— Records for this exercise —
####################

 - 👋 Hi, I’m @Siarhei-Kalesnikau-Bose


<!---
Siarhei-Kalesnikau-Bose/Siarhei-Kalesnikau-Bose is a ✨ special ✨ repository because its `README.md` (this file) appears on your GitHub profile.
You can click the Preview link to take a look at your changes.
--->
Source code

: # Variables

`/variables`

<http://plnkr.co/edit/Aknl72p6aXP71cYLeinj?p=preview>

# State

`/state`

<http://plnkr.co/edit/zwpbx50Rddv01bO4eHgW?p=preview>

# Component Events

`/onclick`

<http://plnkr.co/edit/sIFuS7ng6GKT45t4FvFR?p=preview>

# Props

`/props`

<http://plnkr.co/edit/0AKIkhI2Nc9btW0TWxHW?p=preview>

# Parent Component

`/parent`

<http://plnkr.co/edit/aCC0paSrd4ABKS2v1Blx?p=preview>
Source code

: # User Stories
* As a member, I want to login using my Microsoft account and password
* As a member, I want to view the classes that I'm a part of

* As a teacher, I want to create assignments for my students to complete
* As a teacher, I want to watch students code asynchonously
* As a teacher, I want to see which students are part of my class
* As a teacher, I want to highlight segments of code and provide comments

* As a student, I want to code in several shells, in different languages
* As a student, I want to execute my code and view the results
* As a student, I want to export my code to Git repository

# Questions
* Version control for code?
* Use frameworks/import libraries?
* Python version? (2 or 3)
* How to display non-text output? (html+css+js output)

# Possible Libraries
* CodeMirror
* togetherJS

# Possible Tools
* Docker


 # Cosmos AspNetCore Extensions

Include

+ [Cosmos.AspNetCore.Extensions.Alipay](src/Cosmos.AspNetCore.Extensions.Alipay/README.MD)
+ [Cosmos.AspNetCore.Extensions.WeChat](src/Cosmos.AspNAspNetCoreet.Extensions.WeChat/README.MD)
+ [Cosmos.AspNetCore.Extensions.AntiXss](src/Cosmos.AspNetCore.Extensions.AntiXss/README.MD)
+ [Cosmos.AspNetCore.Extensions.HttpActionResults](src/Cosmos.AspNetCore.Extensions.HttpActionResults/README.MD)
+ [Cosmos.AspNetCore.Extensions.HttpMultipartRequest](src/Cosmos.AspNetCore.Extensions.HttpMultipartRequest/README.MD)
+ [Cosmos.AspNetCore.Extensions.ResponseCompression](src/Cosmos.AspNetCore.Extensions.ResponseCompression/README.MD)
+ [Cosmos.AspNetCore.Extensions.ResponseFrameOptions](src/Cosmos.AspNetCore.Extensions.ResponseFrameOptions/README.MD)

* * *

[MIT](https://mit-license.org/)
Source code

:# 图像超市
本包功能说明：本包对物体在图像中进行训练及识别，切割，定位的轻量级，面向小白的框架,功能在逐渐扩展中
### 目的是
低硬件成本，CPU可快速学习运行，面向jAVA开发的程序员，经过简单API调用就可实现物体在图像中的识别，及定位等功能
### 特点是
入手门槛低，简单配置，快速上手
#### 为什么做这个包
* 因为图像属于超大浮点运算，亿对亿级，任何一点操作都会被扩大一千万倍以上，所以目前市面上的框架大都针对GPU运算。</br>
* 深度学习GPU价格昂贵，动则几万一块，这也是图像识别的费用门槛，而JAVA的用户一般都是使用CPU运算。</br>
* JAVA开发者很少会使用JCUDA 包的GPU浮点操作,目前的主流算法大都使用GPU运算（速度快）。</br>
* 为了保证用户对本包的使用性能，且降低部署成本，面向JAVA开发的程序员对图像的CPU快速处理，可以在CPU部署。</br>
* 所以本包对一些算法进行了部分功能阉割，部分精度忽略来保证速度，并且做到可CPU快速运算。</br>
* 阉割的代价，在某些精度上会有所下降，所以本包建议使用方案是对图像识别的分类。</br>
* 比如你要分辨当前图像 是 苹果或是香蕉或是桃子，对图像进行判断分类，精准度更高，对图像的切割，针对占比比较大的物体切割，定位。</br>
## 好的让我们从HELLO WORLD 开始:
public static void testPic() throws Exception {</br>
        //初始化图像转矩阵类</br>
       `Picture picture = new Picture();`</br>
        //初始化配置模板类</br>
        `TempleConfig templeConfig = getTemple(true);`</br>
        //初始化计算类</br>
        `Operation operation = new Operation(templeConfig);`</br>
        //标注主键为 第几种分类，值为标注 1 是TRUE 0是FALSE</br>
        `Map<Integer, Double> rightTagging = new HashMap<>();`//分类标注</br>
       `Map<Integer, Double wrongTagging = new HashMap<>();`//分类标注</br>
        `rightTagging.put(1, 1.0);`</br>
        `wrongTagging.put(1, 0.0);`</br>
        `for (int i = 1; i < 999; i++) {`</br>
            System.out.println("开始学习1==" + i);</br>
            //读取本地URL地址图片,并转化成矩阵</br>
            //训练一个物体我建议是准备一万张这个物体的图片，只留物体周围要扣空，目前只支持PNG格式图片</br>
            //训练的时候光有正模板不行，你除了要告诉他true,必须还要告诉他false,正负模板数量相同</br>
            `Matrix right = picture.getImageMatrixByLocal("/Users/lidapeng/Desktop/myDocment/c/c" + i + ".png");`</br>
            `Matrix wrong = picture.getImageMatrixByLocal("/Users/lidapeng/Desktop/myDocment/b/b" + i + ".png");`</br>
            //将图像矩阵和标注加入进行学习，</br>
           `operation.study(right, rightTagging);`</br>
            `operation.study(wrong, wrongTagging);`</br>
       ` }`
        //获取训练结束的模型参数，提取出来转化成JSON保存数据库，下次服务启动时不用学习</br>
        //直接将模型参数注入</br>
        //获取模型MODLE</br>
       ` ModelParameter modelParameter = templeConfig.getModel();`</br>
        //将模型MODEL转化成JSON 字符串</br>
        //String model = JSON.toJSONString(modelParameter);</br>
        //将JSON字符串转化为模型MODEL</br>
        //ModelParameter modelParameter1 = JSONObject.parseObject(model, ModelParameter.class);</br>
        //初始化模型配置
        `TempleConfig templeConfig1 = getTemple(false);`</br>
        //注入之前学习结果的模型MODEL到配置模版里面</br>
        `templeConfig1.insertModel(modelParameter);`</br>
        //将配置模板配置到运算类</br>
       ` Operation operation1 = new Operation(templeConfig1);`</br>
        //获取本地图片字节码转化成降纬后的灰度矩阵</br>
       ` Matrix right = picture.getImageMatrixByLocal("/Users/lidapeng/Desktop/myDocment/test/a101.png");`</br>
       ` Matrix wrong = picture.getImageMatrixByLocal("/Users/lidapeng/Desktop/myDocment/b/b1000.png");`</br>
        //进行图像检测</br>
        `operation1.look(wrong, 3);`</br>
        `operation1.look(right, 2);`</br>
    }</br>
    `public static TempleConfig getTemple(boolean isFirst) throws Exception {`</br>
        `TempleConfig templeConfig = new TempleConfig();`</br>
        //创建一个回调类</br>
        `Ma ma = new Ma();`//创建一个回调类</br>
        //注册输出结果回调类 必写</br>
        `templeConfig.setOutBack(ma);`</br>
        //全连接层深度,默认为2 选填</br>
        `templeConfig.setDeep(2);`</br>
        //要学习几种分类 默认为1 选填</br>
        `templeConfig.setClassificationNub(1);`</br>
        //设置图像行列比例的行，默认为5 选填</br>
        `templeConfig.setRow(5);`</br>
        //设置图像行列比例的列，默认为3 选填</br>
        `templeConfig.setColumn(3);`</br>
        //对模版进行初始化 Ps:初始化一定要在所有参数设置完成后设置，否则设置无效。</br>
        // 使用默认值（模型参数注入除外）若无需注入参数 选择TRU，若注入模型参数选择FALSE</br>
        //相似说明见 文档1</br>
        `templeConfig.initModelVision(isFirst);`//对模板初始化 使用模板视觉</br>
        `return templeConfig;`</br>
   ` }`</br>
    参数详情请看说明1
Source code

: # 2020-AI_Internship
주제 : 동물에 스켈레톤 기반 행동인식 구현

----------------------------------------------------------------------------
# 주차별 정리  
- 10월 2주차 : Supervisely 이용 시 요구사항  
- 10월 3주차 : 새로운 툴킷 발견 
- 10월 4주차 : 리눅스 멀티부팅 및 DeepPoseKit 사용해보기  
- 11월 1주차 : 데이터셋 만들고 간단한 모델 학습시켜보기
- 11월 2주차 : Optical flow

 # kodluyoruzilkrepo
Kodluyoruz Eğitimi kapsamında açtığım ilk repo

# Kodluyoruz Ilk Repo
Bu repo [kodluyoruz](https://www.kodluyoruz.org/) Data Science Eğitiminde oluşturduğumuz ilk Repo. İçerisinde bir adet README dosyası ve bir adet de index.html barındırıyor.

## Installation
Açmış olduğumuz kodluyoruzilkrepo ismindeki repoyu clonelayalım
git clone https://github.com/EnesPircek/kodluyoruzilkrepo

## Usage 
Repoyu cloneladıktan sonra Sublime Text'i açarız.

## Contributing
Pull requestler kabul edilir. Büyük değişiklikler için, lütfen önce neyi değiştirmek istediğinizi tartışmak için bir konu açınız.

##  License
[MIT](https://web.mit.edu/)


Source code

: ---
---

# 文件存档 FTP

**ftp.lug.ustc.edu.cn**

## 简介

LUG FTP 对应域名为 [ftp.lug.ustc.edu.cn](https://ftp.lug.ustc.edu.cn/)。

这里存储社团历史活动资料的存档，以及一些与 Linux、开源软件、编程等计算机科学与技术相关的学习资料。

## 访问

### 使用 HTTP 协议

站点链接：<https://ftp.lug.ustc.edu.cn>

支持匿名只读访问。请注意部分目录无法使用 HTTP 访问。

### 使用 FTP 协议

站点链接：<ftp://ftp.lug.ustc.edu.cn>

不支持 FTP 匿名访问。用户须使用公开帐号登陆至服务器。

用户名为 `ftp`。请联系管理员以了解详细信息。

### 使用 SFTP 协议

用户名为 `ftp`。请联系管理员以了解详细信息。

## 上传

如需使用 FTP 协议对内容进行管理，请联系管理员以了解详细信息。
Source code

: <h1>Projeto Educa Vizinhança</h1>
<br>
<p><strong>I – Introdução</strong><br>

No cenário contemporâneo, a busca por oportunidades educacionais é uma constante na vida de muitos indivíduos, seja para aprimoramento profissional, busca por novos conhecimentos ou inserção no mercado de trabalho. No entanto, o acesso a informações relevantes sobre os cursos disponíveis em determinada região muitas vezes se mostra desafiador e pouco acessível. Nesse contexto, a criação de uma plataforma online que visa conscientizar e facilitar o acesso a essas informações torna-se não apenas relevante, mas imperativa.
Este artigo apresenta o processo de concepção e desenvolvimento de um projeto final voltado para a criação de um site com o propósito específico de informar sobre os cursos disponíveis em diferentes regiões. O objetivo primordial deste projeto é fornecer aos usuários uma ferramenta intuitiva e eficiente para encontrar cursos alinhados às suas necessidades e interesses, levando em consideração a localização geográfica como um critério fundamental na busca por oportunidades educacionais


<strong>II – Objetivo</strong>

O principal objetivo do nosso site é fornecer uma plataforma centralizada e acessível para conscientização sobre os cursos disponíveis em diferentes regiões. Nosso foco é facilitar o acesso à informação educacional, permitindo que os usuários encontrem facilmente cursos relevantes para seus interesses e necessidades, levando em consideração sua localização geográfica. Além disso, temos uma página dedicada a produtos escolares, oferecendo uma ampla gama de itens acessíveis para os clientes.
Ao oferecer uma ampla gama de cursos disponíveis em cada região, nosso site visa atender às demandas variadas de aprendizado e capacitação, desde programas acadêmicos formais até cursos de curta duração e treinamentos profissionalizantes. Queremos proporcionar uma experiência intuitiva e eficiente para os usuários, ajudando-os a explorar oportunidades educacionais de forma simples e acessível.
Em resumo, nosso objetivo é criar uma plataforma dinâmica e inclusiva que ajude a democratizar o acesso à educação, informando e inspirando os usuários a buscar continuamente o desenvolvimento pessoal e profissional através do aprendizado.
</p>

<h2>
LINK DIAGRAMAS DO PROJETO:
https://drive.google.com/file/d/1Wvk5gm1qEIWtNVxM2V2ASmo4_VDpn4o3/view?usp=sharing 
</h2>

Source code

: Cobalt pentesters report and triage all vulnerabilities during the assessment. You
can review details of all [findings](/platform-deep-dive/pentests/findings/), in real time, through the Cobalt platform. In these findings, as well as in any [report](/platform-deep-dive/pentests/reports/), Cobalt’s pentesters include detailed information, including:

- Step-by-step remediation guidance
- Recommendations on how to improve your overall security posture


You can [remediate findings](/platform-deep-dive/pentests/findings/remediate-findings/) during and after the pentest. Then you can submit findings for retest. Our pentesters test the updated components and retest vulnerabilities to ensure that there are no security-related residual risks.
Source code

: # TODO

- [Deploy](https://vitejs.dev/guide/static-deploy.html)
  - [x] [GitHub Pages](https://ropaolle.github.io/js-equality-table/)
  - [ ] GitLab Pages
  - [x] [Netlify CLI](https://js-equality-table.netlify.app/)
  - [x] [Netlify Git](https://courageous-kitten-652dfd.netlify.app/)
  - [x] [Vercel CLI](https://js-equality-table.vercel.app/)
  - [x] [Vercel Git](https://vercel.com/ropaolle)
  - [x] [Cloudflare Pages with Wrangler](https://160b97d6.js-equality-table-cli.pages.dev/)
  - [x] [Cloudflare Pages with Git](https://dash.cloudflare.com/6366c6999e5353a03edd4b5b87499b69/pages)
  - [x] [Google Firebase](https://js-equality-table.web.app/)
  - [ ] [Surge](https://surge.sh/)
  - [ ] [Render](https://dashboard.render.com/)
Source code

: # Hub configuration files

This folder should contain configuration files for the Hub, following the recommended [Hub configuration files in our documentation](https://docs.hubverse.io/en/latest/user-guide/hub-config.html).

####################

— Aim of the exercise —
In the data above, find the line that contains "站点链接：<https://ftp.lug.ustc.edu.cn>" and the line that contains "<p><strong>I – Introdução</strong><br>". Repeat exactly those lines and every line between them, and only those.

— Response to the exercise —
站点链接：<https://ftp.lug.ustc.edu.cn>

支持匿名只读访问。请注意部分目录无法使用 HTTP 访问。

### 使用 FTP 协议

站点链接：<ftp://ftp.lug.ustc.edu.cn>

不支持 FTP 匿名访问。用户须使用公开帐号登陆至服务器。

用户名为 `ftp`。请联系管理员以了解详细信息。

### 使用 SFTP 协议

用户名为 `ftp`。请联系管理员以了解详细信息。

## 上传

如需使用 FTP 协议对内容进行管理，请联系管理员以了解详细信息。
Source code

: <h1>Projeto Educa Vizinhança</h1>
<br>
<p><strong>I – Introdução</strong><br>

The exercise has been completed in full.